*Problem description*.
Take the entries that follow and return exactly the lines from the one holding "a comma-delimited set" through the one holding "authority. Default: none.*", both included. Nothing else is needed.

Stored data
========================================================================
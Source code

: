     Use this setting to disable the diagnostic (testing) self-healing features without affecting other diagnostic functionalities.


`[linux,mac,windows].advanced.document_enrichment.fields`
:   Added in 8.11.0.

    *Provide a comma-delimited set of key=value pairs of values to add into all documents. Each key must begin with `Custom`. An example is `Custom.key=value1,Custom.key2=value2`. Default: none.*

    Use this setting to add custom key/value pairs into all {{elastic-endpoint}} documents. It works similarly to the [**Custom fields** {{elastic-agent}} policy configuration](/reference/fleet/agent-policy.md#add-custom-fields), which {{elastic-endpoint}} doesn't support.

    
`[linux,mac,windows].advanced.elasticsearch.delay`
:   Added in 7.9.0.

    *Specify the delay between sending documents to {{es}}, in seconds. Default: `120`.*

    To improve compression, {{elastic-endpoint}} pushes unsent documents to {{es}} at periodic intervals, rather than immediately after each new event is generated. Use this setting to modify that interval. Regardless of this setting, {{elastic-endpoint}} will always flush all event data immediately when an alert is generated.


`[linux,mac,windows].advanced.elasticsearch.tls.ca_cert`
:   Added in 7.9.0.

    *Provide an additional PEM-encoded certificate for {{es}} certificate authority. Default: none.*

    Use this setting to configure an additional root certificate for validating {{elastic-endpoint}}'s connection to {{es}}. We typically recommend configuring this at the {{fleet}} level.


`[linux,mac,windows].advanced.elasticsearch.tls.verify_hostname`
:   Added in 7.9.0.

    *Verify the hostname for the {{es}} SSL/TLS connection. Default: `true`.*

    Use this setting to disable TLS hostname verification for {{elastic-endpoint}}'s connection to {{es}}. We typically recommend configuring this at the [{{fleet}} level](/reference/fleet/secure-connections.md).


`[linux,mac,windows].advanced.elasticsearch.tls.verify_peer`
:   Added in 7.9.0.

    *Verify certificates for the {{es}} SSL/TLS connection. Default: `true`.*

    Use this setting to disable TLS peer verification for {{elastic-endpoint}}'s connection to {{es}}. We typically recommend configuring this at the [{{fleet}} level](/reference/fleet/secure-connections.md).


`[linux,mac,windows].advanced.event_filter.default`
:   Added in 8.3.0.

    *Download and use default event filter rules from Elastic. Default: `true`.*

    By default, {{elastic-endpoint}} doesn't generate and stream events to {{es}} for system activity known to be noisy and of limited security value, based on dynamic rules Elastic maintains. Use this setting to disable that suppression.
========================================================================
*Exercise output*.
    *Provide a comma-delimited set of key=value pairs of values to add into all documents. Each key must begin with `Custom`. An example is `Custom.key=value1,Custom.key2=value2`. Default: none.*

    Use this setting to add custom key/value pairs into all {{elastic-endpoint}} documents. It works similarly to the [**Custom fields** {{elastic-agent}} policy configuration](/reference/fleet/agent-policy.md#add-custom-fields), which {{elastic-endpoint}} doesn't support.

    
`[linux,mac,windows].advanced.elasticsearch.delay`
:   Added in 7.9.0.

    *Specify the delay between sending documents to {{es}}, in seconds. Default: `120`.*

    To improve compression, {{elastic-endpoint}} pushes unsent documents to {{es}} at periodic intervals, rather than immediately after each new event is generated. Use this setting to modify that interval. Regardless of this setting, {{elastic-endpoint}} will always flush all event data immediately when an alert is generated.


`[linux,mac,windows].advanced.elasticsearch.tls.ca_cert`
:   Added in 7.9.0.

    *Provide an additional PEM-encoded certificate for {{es}} certificate authority. Default: none.*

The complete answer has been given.